The alternative bill short-changed community members and organizations who have the expertise we need to build community safety, by proposing a mere $3.5 million investment instead of the $17 million Council had appropriated. The $2 million the Mayor proposed for investment in violence prevention and crisis intervention is wholly inadequate to the need, given the increase in gun violence that Seattle is experiencing. With the veto, Council appropriates the full $17 million:
- $4 million to scale up gun-violence intervention and prevention that is necessary for true community safety efforts like the work of BIPOC led organizations like Community Passageways, Urban Family, SE Safety Network Hub Boys & Girls Club, and the Alive & Free Program – YMCA.
- $10 million to grow the capacity of organizations that respond to 911 crisis calls; provide support beyond crisis intervention to criminalized populations; and interrupt and prevent violence.
- $3 million for a community-led research process that will help build true community safety and launch a true participatory budget process, that offers a place at the table for everyone who has a stake in the outcome: community members who have been driving the work on community safety, kids, the undocumented, folks experiencing homelessness, the business community and others.
Council can’t force the Mayor to spend these dollars. But I plea with her to do so.
Further, the alternative bill took off the table any and all of the targeted reductions of 100 FTEs in the Seattle Police Department. Specifically, the 2020 rebalancing package called for 38 FTE reductions, suggested from specific specialty units, that will take several months to bargain and implement. Of the 38 FTE reductions, there are already 15 vacancies in these units, meaning the reductions will only result in – again, only after being successfully bargained – the net loss of 23 officers across these six specialty units.

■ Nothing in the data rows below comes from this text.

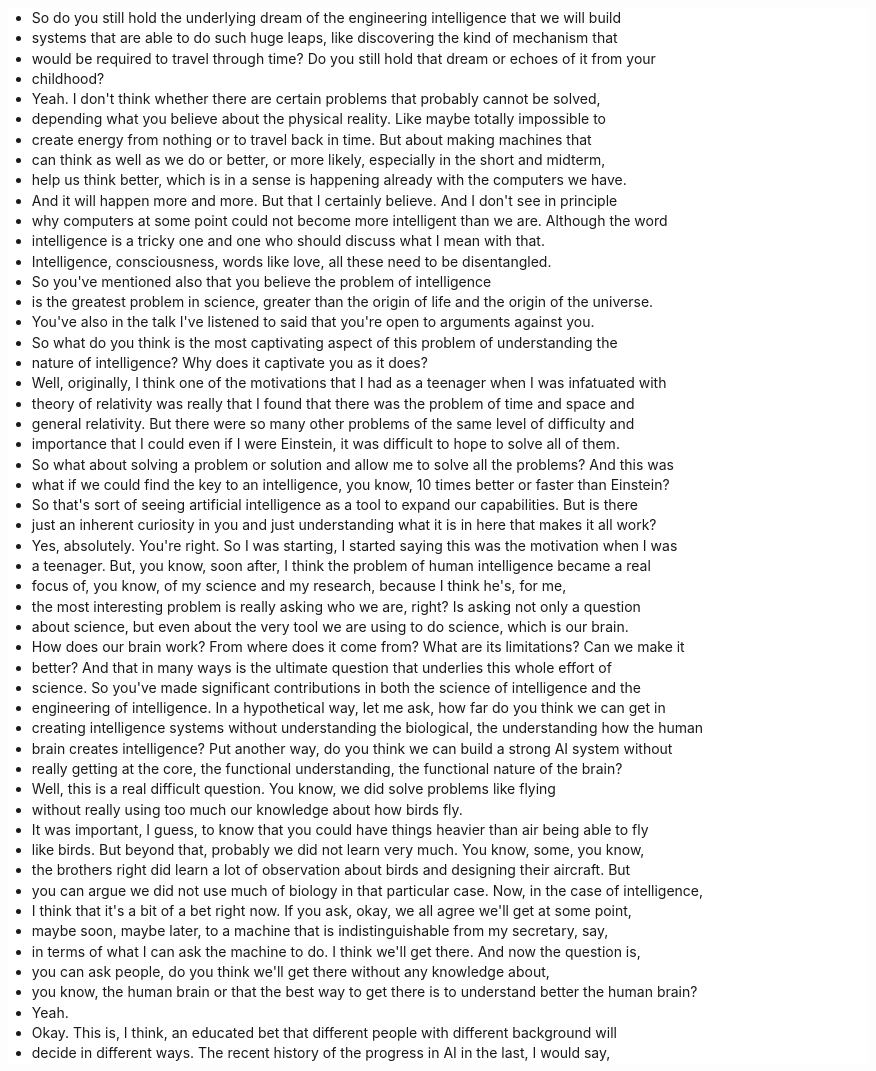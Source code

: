 *  So do you still hold the underlying dream of the engineering intelligence that we will build
*  systems that are able to do such huge leaps, like discovering the kind of mechanism that
*  would be required to travel through time? Do you still hold that dream or echoes of it from your
*  childhood?
*  Yeah. I don't think whether there are certain problems that probably cannot be solved,
*  depending what you believe about the physical reality. Like maybe totally impossible to
*  create energy from nothing or to travel back in time. But about making machines that
*  can think as well as we do or better, or more likely, especially in the short and midterm,
*  help us think better, which is in a sense is happening already with the computers we have.
*  And it will happen more and more. But that I certainly believe. And I don't see in principle
*  why computers at some point could not become more intelligent than we are. Although the word
*  intelligence is a tricky one and one who should discuss what I mean with that.
*  Intelligence, consciousness, words like love, all these need to be disentangled.
*  So you've mentioned also that you believe the problem of intelligence
*  is the greatest problem in science, greater than the origin of life and the origin of the universe.
*  You've also in the talk I've listened to said that you're open to arguments against you.
*  So what do you think is the most captivating aspect of this problem of understanding the
*  nature of intelligence? Why does it captivate you as it does?
*  Well, originally, I think one of the motivations that I had as a teenager when I was infatuated with
*  theory of relativity was really that I found that there was the problem of time and space and
*  general relativity. But there were so many other problems of the same level of difficulty and
*  importance that I could even if I were Einstein, it was difficult to hope to solve all of them.
*  So what about solving a problem or solution and allow me to solve all the problems? And this was
*  what if we could find the key to an intelligence, you know, 10 times better or faster than Einstein?
*  So that's sort of seeing artificial intelligence as a tool to expand our capabilities. But is there
*  just an inherent curiosity in you and just understanding what it is in here that makes it all work?
*  Yes, absolutely. You're right. So I was starting, I started saying this was the motivation when I was
*  a teenager. But, you know, soon after, I think the problem of human intelligence became a real
*  focus of, you know, of my science and my research, because I think he's, for me,
*  the most interesting problem is really asking who we are, right? Is asking not only a question
*  about science, but even about the very tool we are using to do science, which is our brain.
*  How does our brain work? From where does it come from? What are its limitations? Can we make it
*  better? And that in many ways is the ultimate question that underlies this whole effort of
*  science. So you've made significant contributions in both the science of intelligence and the
*  engineering of intelligence. In a hypothetical way, let me ask, how far do you think we can get in
*  creating intelligence systems without understanding the biological, the understanding how the human
*  brain creates intelligence? Put another way, do you think we can build a strong AI system without
*  really getting at the core, the functional understanding, the functional nature of the brain?
*  Well, this is a real difficult question. You know, we did solve problems like flying
*  without really using too much our knowledge about how birds fly.
*  It was important, I guess, to know that you could have things heavier than air being able to fly
*  like birds. But beyond that, probably we did not learn very much. You know, some, you know,
*  the brothers right did learn a lot of observation about birds and designing their aircraft. But
*  you can argue we did not use much of biology in that particular case. Now, in the case of intelligence,
*  I think that it's a bit of a bet right now. If you ask, okay, we all agree we'll get at some point,
*  maybe soon, maybe later, to a machine that is indistinguishable from my secretary, say,
*  in terms of what I can ask the machine to do. I think we'll get there. And now the question is,
*  you can ask people, do you think we'll get there without any knowledge about,
*  you know, the human brain or that the best way to get there is to understand better the human brain?
*  Yeah.
*  Okay. This is, I think, an educated bet that different people with different background will
*  decide in different ways. The recent history of the progress in AI in the last, I would say,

The vetoed bill also included a 32 FTE general patrol reductions; I was surprised to learn that this also was off the table for compromise considering the list of 24 officers kept on the “Brady List” by the King County Prosecutor and City Attorney’s Office. I hope, moving forward, the Executive will support efforts to seek out of order layoffs for these officers who, because of their record of dishonesty, racial bias, criminal charges, and convictions cannot fulfill their obligations as police officers. Prosecutors are unwilling to file charges on arrests they make because defense attorneys can impeach their testimony.
While the Executive indicates they are open to changes in the Navigation Team operations that will result in more community safety, fewer encampment removals, and better services for people living unsheltered, they were unwilling to commit to putting their new approach in writing. The Council’s approved budget increases the City’s investment in contracted providers who will do outreach and engagement with people living in encampments and focus on encampment locations that the City identifies as high hazard locations or obstructions of the public right of way. I hope the Executive will act quickly to expand existing contracts with these providers.
I maintain my optimism that Council and the Mayor can turn the page on this and forge a path forward together in 2021 budget discussions. I, and the City of Seattle, are indebted to the tens of thousands of people who have participated in this discussion by writing, calling, providing comment, and marching day after day. This is the beginning of the conversation and the investment of $3 million by this Council to begin a participatory budget process, which was upheld this week, will ensure a true community process that redefines community safety. I will work to ensure that process centers Black and Brown communities who have been, and continue to be, most affected by our current system. To the business community who is asking to also be at the table, Participatory Budgeting is designed for everyone to participate, including you.